Ever hear this from leadership? “Hey, we need to think outside-the-box on this one”. This sometimes helps to inspire a group to really get out there and come up with some truly outside-the-box notions. What often happens is that the idea is presented and it’s “too radical”, “too far-fetched”, “too risky”. What that leader really wanted was the group to come up with ideas outside-their-box, but not outside-the-leaders box. [When I hear “think outside-the-box”, I first ask “what’s the box”, because you can’t think outside of it until you know what it is. [See Think Outside the box former post or read Chapter 27 in Think Smarter.]
A very real and often substantial challenge with Innovation is getting others to understand it, agree with it, support it, and approve it.
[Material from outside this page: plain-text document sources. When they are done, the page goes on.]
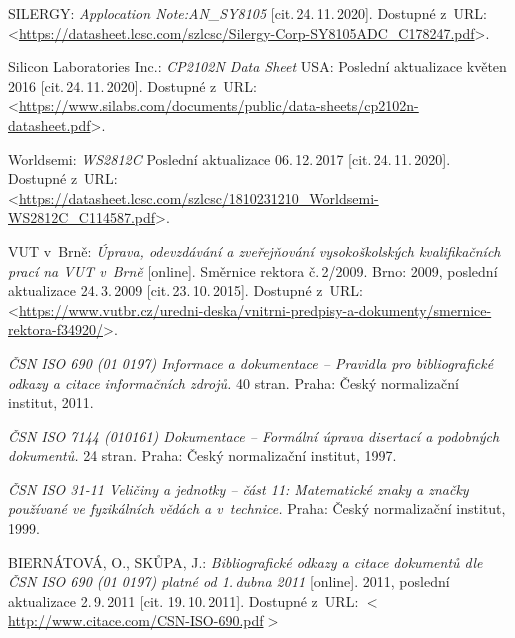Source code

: \begin{thebibliography}{99}
    SILERGY:
    \emph{Applocation Note:AN\_SY8105}
    [cit.\,24.\,11.\,2020].
    Dostupné z~URL:\\
    <\url{https://datasheet.lcsc.com/szlcsc/Silergy-Corp-SY8105ADC_C178247.pdf}>.

    Silicon Laboratories Inc.:
    \emph{CP2102N Data Sheet}
    USA: Poslední aktualizace květen 2016 [cit.\,24.\,11.\,2020].
    Dostupné z~URL:\\
    <\url{https://www.silabs.com/documents/public/data-sheets/cp2102n-datasheet.pdf}>.

    Worldsemi:
    \emph{WS2812C}
    Poslední aktualizace 06.\,12.\,2017 [cit.\,24.\,11.\,2020].
    Dostupné z~URL:\\
    <\url{https://datasheet.lcsc.com/szlcsc/1810231210_Worldsemi-WS2812C_C114587.pdf}>.

		VUT v~Brně:
    \emph{Úprava, odevzdávání a zveřejňování vysokoškolských kva\-li\-fi\-kač\-ních prací na VUT v~Brně}\/ [online].
		Směrnice rektora č.\,2/2009.
		Brno: 2009, po\-sled\-ní aktualizace 24.\,3.\,2009 [cit.\,23.\,10.\,2015].
    Dostupné z~URL:\\
    <\url{https://www.vutbr.cz/uredni-deska/vnitrni-predpisy-a-dokumenty/smernice-rektora-f34920/}>.

    \emph{ČSN ISO 690 (01 0197) Informace a dokumentace -- Pravidla pro bibliografické odkazy a citace informačních zdrojů.}
    40 stran. Praha: Český normalizační institut, 2011.

    \emph{ČSN ISO 7144 (010161) Dokumentace -- Formální úprava disertací a podobných dokumentů.}
    24 stran. Praha: Český normalizační institut, 1997.

    \emph{ČSN ISO 31-11 Veličiny a jednotky -- část 11: Matematické znaky a značky používané ve fyzikálních vědách a v~technice.}
    Praha: Český normalizační institut, 1999.

    BIERNÁTOVÁ, O., SKŮPA, J.:
    \emph{Bibliografické odkazy a citace dokumentů dle ČSN ISO 690 (01 0197) platné od 1.\,dubna 2011}\/ [online].
    2011, poslední aktualizace 2.\,9.\,2011 [cit. 19.\,10.\,2011].
    Dostupné z~URL:
    \(<\)\url{http://www.citace.com/CSN-ISO-690.pdf}\(>\)


\end{thebibliography}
Then, there are changes that are probably required, changes in processes, changes in behavior, perhaps organization changes. Methods that have been used for decades might need to change, perhaps completely discarded. People’s jobs might change, they might need to re-tool, and be retrained. Innovation, while exciting, can be a very scary place.
One of the most important components of innovation is risk. The very people who have to approve something innovative may not have any experience with that innovation. They have no track record, and no way to compare it to what they know, what they are familiar with, and what they have been comfortable with for 20+ years. Because of this, it’s almost inevitable, that people will be uncomfortable with an innovative idea because it’s outside of their experience and comfort zone.
Enter Critical Thinking
In Critical Thinking we learn how people come to conclusions, and how to support those conclusions. We learn about what drives disagreements and how to deal with that. We look at the assumptions behind decisions, and why those assumptions are being made. We look at ways to validate assumptions. We look at how our experiences are influencing us, and how our lack of experience may play a role. We look at the data, what others have done, and said, and how that plays a role. We distinguish verifiable, absolutely true facts, from hearsay.
Critical Thinking also includes understanding the beliefs, bias and emotions that people have, and how that influences them. (Note: Contrary to what many assume, critical thinking isn’t thinking without emotion … wish it was true, but we’re human and you can’t think without emotion … sorry).
Critical Thinking provides us with the foundation to present and support our innovative ideas in ways to help others understand them, how we got there, what was considered, what the risks are, how they can be monitored and mitigated. We acknowledge uncertainty and how that’s going to be addressed.
In short, Critical Thinking enables us provide confidence in our thinking and our understanding of the problem, the solutions, the implementation, the changes, the dependencies, the consequences, the risks, and the value. With this, others gain confidence, and are open to listening, and considering the possibility, and to move forward.
Innovation is successful when there is a new idea and only when that new idea is supported, accepted and implemented. Critical Thinking plays a pivotal role in both those steps.